THE PROBLEM → From the data below, copy exactly the lines that lie between the one holding "## Compatibility" and the one holding "If you want", including both, and nothing more.
(RECORDS SUPPLIED Opens)
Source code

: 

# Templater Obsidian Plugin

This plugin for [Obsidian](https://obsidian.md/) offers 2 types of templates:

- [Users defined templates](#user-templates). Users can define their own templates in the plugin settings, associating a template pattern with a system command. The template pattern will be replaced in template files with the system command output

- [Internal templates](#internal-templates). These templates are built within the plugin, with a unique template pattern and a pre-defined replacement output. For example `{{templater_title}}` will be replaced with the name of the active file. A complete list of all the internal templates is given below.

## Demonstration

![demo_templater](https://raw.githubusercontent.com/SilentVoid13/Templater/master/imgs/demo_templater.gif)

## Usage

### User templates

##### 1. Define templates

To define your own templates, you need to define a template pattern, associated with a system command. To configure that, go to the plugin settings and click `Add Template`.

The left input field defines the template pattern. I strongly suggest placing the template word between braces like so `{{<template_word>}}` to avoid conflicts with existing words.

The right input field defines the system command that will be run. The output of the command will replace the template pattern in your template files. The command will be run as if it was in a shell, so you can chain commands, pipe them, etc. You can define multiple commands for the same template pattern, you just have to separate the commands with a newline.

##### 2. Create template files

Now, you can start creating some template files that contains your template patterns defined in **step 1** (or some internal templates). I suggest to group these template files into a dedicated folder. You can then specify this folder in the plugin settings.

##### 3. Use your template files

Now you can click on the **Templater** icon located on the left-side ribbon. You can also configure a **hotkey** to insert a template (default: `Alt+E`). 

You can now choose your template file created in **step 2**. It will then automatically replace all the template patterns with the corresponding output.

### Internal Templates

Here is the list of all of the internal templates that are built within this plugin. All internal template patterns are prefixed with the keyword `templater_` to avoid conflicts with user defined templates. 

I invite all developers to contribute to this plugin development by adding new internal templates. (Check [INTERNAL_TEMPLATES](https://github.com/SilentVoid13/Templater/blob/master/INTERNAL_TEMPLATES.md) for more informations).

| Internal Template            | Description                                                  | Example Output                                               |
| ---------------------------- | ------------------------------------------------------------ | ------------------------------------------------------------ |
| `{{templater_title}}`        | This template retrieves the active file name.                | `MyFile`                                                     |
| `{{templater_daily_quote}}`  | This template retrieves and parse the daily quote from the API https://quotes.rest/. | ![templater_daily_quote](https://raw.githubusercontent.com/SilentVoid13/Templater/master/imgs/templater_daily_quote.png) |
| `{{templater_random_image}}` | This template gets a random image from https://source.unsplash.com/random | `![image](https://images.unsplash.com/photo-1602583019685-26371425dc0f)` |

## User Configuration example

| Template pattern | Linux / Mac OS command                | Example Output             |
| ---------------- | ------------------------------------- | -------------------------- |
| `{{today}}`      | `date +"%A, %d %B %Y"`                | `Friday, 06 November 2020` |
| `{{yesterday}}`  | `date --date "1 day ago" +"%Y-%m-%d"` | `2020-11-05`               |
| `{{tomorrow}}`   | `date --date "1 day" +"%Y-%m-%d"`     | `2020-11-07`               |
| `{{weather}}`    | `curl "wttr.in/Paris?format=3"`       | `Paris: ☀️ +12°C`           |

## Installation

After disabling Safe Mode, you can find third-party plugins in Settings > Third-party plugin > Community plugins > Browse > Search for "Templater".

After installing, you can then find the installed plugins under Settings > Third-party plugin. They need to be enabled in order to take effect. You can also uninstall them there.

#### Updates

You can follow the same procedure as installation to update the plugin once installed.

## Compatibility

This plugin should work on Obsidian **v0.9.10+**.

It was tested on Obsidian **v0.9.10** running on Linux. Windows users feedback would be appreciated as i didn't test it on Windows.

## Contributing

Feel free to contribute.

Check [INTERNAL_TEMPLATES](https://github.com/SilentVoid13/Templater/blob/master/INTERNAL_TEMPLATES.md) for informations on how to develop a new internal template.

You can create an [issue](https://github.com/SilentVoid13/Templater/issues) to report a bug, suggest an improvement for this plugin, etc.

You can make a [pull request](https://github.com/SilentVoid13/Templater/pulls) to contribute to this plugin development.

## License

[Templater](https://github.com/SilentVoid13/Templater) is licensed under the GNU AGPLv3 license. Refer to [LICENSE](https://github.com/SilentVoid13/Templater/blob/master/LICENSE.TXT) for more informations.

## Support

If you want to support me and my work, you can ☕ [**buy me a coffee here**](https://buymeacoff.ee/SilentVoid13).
(RECORDS SUPPLIED Closes)
(RECORDS SUPPLIED Opens)
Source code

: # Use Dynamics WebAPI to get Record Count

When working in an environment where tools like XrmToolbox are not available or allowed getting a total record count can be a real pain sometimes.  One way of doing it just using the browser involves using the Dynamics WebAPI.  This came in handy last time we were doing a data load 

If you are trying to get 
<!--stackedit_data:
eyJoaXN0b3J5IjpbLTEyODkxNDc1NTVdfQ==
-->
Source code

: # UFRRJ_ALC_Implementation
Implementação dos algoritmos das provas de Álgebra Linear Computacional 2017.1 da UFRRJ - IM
(RECORDS SUPPLIED Closes)
EXERCISE OUTPUT →
## Compatibility

This plugin should work on Obsidian **v0.9.10+**.

It was tested on Obsidian **v0.9.10** running on Linux. Windows users feedback would be appreciated as i didn't test it on Windows.

## Contributing

Feel free to contribute.

Check [INTERNAL_TEMPLATES](https://github.com/SilentVoid13/Templater/blob/master/INTERNAL_TEMPLATES.md) for informations on how to develop a new internal template.

You can create an [issue](https://github.com/SilentVoid13/Templater/issues) to report a bug, suggest an improvement for this plugin, etc.

You can make a [pull request](https://github.com/SilentVoid13/Templater/pulls) to contribute to this plugin development.

## License

[Templater](https://github.com/SilentVoid13/Templater) is licensed under the GNU AGPLv3 license. Refer to [LICENSE](https://github.com/SilentVoid13/Templater/blob/master/LICENSE.TXT) for more informations.

## Support

If you want to support me and my work, you can ☕ [**buy me a coffee here**](https://buymeacoff.ee/SilentVoid13).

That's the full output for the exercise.